◆ Information
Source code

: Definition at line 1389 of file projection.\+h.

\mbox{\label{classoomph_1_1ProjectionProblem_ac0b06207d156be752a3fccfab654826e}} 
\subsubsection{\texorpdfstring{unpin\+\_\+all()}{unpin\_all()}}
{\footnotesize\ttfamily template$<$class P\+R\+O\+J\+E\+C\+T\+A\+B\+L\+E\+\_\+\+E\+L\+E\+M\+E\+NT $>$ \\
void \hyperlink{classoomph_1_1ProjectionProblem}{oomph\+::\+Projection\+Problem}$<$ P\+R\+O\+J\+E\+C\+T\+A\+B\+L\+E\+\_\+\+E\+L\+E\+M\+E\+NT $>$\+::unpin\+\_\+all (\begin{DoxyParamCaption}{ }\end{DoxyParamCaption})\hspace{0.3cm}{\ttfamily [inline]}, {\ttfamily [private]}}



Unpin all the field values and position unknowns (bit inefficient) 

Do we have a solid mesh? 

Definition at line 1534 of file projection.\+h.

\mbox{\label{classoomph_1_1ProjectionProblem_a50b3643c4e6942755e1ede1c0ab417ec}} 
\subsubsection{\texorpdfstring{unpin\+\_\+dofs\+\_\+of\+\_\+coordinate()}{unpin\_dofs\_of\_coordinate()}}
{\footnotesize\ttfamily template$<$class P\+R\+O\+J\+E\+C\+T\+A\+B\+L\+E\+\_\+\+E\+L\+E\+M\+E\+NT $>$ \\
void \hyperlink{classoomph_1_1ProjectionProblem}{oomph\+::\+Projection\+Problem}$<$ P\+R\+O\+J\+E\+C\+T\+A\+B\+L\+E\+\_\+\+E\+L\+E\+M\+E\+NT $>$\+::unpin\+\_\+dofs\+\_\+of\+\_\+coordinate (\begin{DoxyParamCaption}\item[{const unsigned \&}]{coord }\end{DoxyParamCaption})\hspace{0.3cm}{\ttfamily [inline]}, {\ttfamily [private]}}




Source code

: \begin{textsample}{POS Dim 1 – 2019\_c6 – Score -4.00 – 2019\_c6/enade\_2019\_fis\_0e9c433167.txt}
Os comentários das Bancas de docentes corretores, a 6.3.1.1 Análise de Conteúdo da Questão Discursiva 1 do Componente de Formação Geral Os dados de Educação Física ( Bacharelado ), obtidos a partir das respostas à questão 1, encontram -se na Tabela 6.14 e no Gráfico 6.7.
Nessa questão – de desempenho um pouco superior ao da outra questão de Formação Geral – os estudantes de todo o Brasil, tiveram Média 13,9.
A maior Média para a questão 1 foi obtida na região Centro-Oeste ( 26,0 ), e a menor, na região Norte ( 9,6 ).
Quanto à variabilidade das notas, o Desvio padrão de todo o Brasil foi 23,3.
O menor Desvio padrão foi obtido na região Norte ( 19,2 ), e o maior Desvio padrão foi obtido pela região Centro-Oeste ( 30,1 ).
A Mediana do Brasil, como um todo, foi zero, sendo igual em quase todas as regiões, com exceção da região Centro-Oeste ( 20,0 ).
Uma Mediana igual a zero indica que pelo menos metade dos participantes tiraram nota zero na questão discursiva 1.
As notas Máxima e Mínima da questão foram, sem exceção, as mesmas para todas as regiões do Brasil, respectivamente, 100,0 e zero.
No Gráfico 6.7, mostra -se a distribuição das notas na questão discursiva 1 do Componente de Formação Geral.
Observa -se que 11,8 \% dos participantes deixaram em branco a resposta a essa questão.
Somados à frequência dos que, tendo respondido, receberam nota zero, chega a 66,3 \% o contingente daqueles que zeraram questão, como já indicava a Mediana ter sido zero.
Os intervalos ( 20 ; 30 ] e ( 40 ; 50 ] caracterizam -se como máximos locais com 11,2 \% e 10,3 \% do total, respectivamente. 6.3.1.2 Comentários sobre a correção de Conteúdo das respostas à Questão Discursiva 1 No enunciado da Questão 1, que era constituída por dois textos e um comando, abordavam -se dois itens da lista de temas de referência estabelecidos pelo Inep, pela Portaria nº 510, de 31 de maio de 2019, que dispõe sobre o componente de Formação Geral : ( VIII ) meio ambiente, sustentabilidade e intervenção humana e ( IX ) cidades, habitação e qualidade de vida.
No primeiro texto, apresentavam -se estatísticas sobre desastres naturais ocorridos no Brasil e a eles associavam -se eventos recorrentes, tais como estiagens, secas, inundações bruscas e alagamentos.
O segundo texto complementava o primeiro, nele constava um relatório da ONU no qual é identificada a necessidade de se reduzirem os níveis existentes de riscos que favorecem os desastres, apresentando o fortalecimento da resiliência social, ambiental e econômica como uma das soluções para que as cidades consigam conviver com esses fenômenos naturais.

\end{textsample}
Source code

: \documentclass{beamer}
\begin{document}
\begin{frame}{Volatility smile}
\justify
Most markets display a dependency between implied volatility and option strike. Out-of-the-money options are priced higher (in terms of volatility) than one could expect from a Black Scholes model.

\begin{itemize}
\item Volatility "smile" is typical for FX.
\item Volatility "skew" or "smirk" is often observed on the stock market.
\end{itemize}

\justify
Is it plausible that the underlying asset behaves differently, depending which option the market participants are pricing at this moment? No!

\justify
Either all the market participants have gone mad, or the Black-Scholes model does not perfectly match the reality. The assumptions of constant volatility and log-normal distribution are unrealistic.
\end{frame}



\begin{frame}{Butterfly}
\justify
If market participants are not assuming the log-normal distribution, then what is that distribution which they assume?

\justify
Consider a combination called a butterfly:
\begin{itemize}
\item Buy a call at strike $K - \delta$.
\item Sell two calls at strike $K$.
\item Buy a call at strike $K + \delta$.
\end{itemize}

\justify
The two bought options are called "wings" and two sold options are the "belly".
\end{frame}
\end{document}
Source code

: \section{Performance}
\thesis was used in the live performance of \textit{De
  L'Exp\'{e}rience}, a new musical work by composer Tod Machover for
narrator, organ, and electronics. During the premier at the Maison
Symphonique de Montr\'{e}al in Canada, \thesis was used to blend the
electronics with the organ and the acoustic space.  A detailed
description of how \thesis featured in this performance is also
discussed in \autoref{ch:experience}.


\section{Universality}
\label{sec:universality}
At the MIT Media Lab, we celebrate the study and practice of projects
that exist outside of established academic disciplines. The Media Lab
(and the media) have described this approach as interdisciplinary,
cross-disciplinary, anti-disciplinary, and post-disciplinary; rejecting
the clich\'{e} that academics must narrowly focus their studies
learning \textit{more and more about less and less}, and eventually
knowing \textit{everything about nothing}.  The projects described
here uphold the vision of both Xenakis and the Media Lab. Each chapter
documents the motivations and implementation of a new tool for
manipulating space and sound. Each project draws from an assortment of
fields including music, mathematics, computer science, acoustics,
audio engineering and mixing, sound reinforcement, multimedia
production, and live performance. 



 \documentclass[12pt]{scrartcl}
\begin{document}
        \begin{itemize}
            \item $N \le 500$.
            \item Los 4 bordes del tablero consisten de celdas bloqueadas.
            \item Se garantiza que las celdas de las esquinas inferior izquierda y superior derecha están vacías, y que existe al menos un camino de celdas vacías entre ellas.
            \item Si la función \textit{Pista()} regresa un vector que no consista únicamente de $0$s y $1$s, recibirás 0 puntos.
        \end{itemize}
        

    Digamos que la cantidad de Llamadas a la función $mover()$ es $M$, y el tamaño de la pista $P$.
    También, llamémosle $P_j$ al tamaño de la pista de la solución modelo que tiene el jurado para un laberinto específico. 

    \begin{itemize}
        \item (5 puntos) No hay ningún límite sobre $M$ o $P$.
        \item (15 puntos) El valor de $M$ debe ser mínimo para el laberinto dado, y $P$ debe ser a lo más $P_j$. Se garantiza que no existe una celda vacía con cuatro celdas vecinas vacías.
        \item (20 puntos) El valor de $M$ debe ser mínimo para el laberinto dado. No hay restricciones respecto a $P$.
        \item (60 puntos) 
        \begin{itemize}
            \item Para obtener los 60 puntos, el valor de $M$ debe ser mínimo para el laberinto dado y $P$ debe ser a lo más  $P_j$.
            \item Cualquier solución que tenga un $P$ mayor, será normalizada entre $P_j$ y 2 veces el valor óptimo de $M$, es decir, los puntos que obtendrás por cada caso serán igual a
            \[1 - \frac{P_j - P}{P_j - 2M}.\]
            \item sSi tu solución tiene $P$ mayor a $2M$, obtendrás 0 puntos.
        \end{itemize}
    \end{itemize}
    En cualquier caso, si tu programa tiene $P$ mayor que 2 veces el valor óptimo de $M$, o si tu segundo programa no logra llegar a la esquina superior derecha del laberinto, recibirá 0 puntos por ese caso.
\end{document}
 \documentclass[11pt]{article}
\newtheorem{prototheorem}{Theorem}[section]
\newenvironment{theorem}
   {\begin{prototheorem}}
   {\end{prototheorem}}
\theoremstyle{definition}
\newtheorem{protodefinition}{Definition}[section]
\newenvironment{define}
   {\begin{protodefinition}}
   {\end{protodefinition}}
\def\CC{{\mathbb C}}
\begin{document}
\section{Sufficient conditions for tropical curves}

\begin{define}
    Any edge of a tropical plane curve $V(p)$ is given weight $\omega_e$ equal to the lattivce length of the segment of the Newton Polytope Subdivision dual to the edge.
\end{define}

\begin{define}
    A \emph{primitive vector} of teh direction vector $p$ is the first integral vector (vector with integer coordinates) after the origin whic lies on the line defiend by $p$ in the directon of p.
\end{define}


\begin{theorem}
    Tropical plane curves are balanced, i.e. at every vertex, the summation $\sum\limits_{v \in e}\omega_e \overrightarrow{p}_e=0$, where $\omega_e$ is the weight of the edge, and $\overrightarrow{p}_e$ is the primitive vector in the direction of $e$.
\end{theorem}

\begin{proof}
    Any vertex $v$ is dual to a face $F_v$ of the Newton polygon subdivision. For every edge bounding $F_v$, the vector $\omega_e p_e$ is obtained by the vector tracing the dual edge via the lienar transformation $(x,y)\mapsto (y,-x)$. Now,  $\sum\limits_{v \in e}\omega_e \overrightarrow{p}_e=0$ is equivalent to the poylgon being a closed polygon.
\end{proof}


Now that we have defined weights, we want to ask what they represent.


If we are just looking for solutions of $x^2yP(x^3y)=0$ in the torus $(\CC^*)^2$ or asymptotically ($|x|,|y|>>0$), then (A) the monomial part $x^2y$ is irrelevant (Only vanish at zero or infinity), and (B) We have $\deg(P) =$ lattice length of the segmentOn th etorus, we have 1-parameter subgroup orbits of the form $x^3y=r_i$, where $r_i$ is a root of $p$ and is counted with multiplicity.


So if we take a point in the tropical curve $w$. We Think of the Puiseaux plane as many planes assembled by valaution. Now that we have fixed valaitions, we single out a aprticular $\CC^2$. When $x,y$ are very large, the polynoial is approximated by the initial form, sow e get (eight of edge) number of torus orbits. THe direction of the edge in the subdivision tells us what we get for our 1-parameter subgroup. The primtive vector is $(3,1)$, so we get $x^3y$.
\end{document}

◆ Problem description
The reply is a bare number: how many lines above include "live".

◆ Exercise answer
2